(Extracted records)
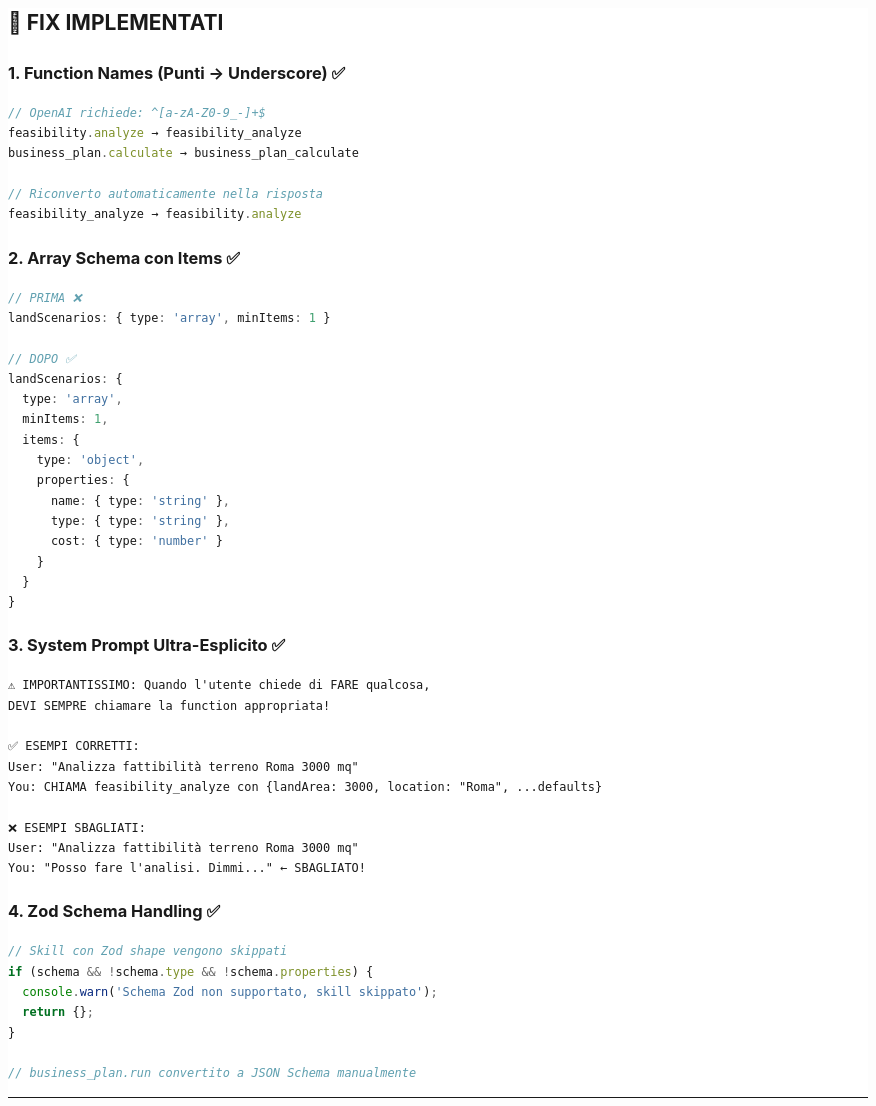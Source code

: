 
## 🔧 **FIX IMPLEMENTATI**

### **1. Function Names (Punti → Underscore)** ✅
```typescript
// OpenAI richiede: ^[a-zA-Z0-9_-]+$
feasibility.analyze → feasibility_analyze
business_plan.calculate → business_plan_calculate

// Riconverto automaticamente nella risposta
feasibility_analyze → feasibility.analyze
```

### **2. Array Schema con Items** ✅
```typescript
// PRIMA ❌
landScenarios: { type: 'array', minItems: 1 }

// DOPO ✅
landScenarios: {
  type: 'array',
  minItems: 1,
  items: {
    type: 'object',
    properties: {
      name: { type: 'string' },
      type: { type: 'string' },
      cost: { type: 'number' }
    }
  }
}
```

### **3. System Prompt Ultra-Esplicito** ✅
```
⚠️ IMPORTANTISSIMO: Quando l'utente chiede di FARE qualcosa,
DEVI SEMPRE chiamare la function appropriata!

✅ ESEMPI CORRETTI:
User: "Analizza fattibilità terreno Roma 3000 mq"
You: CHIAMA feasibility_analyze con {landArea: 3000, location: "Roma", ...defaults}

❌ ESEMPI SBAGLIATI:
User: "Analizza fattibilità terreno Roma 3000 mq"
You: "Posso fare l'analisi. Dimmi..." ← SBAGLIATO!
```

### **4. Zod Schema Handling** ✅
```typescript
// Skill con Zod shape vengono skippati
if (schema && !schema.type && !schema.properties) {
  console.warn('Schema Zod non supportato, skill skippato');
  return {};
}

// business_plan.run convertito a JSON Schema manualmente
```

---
--
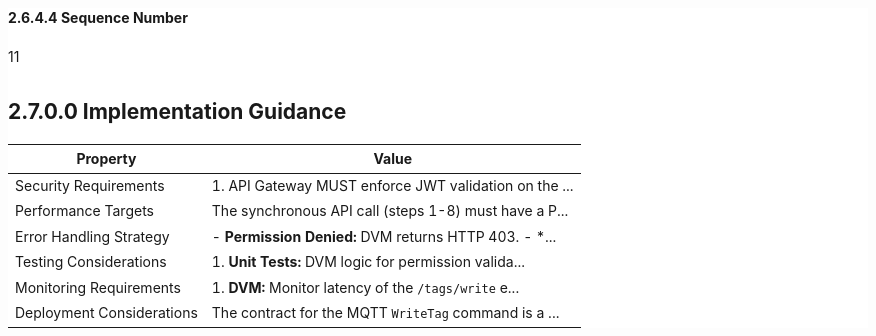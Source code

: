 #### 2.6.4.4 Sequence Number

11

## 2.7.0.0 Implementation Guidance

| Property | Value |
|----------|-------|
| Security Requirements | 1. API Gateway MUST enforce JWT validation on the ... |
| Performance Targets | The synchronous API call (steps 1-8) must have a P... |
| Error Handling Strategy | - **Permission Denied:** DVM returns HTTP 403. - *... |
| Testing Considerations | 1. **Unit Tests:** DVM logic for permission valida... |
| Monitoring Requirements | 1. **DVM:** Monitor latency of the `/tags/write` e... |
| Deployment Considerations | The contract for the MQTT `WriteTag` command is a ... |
==
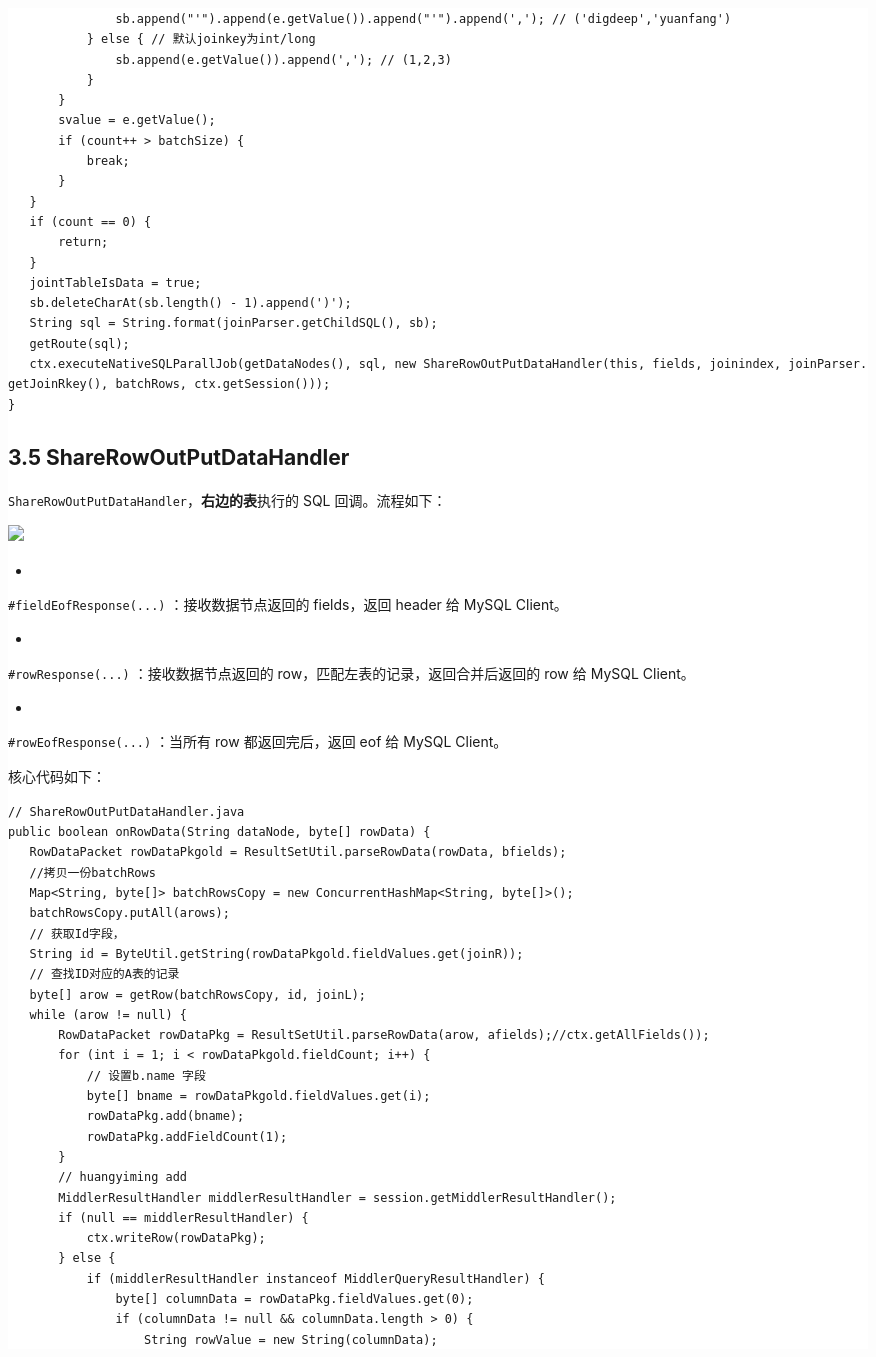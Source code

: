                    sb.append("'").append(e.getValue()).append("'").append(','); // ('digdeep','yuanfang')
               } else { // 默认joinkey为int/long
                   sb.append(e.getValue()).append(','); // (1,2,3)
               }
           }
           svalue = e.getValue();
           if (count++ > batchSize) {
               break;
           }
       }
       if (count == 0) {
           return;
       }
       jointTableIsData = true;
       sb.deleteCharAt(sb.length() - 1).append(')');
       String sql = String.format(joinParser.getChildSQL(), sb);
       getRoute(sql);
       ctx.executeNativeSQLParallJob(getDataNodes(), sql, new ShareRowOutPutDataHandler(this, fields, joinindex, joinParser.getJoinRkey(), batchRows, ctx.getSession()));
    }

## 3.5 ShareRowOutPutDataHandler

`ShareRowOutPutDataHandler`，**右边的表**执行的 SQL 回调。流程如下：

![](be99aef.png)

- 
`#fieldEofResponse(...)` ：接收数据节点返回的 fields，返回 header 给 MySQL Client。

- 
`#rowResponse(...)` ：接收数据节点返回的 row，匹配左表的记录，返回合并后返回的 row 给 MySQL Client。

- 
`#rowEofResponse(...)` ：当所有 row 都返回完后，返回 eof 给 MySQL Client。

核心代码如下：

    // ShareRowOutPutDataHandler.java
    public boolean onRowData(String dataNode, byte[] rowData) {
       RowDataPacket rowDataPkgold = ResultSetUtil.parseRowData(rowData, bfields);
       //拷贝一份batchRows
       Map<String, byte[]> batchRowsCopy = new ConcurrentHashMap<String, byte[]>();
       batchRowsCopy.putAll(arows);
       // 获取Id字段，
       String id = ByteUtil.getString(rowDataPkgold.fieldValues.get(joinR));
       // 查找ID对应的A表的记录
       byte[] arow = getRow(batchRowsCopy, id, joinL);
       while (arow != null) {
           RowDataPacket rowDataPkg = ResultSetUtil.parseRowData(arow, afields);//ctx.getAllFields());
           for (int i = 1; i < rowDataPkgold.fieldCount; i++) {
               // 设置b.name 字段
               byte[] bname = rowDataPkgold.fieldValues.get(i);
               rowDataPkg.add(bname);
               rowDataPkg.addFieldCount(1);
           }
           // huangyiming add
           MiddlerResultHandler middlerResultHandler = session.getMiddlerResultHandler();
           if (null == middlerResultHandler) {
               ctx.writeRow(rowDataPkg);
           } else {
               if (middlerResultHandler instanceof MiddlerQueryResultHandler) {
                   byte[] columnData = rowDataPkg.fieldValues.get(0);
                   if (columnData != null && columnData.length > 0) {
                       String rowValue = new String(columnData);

Problem → Would you output, from the records above, exactly the run of lines that starts at the line containing "while (arow != null)" and ends at the line containing "if (middlerResultHandler instanceof", and only that run?

Written answer →
       while (arow != null) {
           RowDataPacket rowDataPkg = ResultSetUtil.parseRowData(arow, afields);//ctx.getAllFields());
           for (int i = 1; i < rowDataPkgold.fieldCount; i++) {
               // 设置b.name 字段
               byte[] bname = rowDataPkgold.fieldValues.get(i);
               rowDataPkg.add(bname);
               rowDataPkg.addFieldCount(1);
           }
           // huangyiming add
           MiddlerResultHandler middlerResultHandler = session.getMiddlerResultHandler();
           if (null == middlerResultHandler) {
               ctx.writeRow(rowDataPkg);
           } else {
               if (middlerResultHandler instanceof MiddlerQueryResultHandler) {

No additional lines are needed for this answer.